Severity Assessment and Hospital Referral
Use CURB-65 score for pneumonia stratification, with urgent hospital referral required for:
- CURB-65 score ≥3 1
- Bilateral lung infiltrates on chest X-ray 1
- Oxygen saturation <90% 1
- Inability to maintain oral intake 5
- Altered mental status 5
Chemoprophylaxis Indications
Consider oseltamivir 75 mg once daily for 10 days for:
- Unvaccinated household contacts of confirmed cases (start within 48 hours of exposure) 3, 7
- High-risk patients during the 2 weeks after influenza vaccination 3
- Immunocompromised patients as adjunct to vaccination 3
- Outbreak control in institutional settings 3
Important timing: Both oseltamivir and zanamivir decrease risk of symptomatic infection when given in the early phase after close contact 3.

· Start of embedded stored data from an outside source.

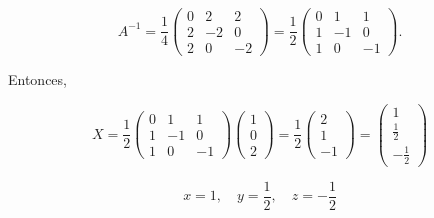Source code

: \documentclass[a4paper,12pt]{article}
\begin{document}
\begin{ejercicio}[title=Ejercicio 25]
\[
A^{-1}
= \frac{1}{4}
\begin{pmatrix}
0 & 2 & 2\\
2 & -2 & 0\\
2 & 0 & -2
\end{pmatrix}
= \frac{1}{2}
\begin{pmatrix}
0 & 1 & 1\\
1 & -1 & 0\\
1 & 0 & -1
\end{pmatrix}.
\]

Entonces,

\[
X
= \frac{1}{2}
\begin{pmatrix}
0 & 1 & 1\\
1 & -1 & 0\\
1 & 0 & -1
\end{pmatrix}
\begin{pmatrix}
1\\ 0\\ 2
\end{pmatrix}
= \frac{1}{2}
\begin{pmatrix}
2\\ 1\\ -1
\end{pmatrix}
=
\begin{pmatrix}
1\\[2pt]
\tfrac12\\[2pt]
-\tfrac12
\end{pmatrix}
\]

\[
\boxed{\,x = 1,\quad y = \frac{1}{2},\quad z = -\frac{1}{2}\,}
\]
\end{ejercicio}
\end{document}
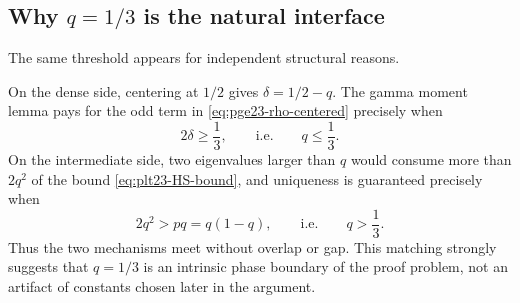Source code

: ﻿\documentclass[11pt]{article}
\numberwithin{equation}{section}
\begin{document}
\subsection{Why \texorpdfstring{$q=1/3$}{q=1/3} is the natural interface}

The same threshold appears for independent structural reasons.

On the dense side, centering at $1/2$ gives $\delta=1/2-q$.
The gamma moment lemma pays for the odd term in \eqref{eq:pge23-rho-centered} precisely when
\[
  2\delta\ge\frac{1}{3},
  \qquad\text{i.e.}\qquad q\le\frac{1}{3}.
\]
On the intermediate side, two eigenvalues larger than $q$ would consume more than $2q^2$ of the bound \eqref{eq:plt23-HS-bound}, and uniqueness is guaranteed precisely when
\[
  2q^2>pq=q(1-q),
  \qquad\text{i.e.}\qquad q>\frac{1}{3}.
\]
Thus the two mechanisms meet without overlap or gap.
This matching strongly suggests that $q=1/3$ is an intrinsic phase boundary of the proof problem, not an artifact of constants chosen later in the argument.
\end{document}
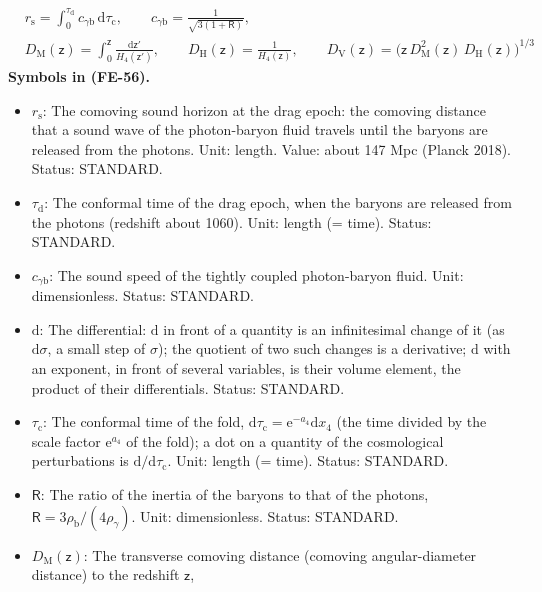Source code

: \documentclass[
  10pt,
]{article}
\providecommand{\tightlist}{%
  \setlength{\itemsep}{0pt}\setlength{\parskip}{0pt}}
\begin{document}
\[
\begin{aligned}
&r_{\mathrm{s}} = \int_0^{\tau_{\mathrm{d}}}c_{\gamma\mathrm{b}}\,\mathrm{d}\tau_{\mathrm{c}},\qquad c_{\gamma\mathrm{b}} = \frac{1}{\sqrt{3(1 + \mathsf{R})}},\\
&D_{\mathrm{M}}(\mathsf{z}) = \int_0^{\mathsf{z}}\frac{\mathrm{d}\mathsf{z}'}{H_4(\mathsf{z}')},\qquad
 D_{\mathrm{H}}(\mathsf{z}) = \frac{1}{H_4(\mathsf{z})},\qquad
 D_{\mathrm{V}}(\mathsf{z}) = \big(\mathsf{z}\,D_{\mathrm{M}}^2(\mathsf{z})\,D_{\mathrm{H}}(\mathsf{z})\big)^{1/3}
\end{aligned} \tag{FE-56}
\] \textbf{Symbols in (FE-56).}

\begin{itemize}
\tightlist
\item
  \(r_{\mathrm{s}}\): The comoving sound horizon at the drag epoch: the
  comoving distance that a sound wave of the photon-baryon fluid travels
  until the baryons are released from the photons. Unit: length. Value:
  about 147 Mpc (Planck 2018). Status: STANDARD.
\item
  \(\tau_{\mathrm{d}}\): The conformal time of the drag epoch, when the
  baryons are released from the photons (redshift about 1060). Unit:
  length (= time). Status: STANDARD.
\item
  \(c_{\gamma\mathrm{b}}\): The sound speed of the tightly coupled
  photon-baryon fluid. Unit: dimensionless. Status: STANDARD.
\item
  \(\mathrm{d}\): The differential: \(\mathrm{d}\) in front of a
  quantity is an infinitesimal change of it (as \(\mathrm{d}\sigma\), a
  small step of \(\sigma\)); the quotient of two such changes is a
  derivative; \(\mathrm{d}\) with an exponent, in front of several
  variables, is their volume element, the product of their
  differentials. Status: STANDARD.
\item
  \(\tau_{\mathrm{c}}\): The conformal time of the fold,
  \(\mathrm{d}\tau_{\mathrm{c}} = \mathrm{e}^{-a_4}\mathrm{d}x_4\) (the
  time divided by the scale factor \(\mathrm{e}^{a_4}\) of the fold); a
  dot on a quantity of the cosmological perturbations is
  \(\mathrm{d}/\mathrm{d}\tau_{\mathrm{c}}\). Unit: length (= time).
  Status: STANDARD.
\item
  \(\mathsf{R}\): The ratio of the inertia of the baryons to that of the
  photons, \(\mathsf{R} = 3\rho_{\mathrm{b}}/(4\rho_\gamma)\). Unit:
  dimensionless. Status: STANDARD.
\item
  \(D_{\mathrm{M}}(\mathsf{z})\): The transverse comoving distance
  (comoving angular-diameter distance) to the redshift \(\mathsf{z}\),

\end{itemize}
\end{document}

Critical Pitfalls to Avoid
- Do not wait for laboratory confirmation before starting treatment in high-risk patients 2
- Do not rely on rapid antigen tests to rule out influenza due to low sensitivity 3
- Do not withhold antivirals beyond 48 hours in severely ill or hospitalized patients 3, 5
- Do not routinely prescribe antibiotics without evidence of bacterial superinfection 1
- Avoid live attenuated influenza vaccine (LAIV) within 2 weeks before or 48 hours after oseltamivir due to potential interference 6
Prevention Remains Paramount
Annual influenza vaccination remains the most effective prevention strategy and should be recommended for all persons ≥6 months of age without contraindications 1, 6. Oseltamivir is not a substitute for vaccination 6.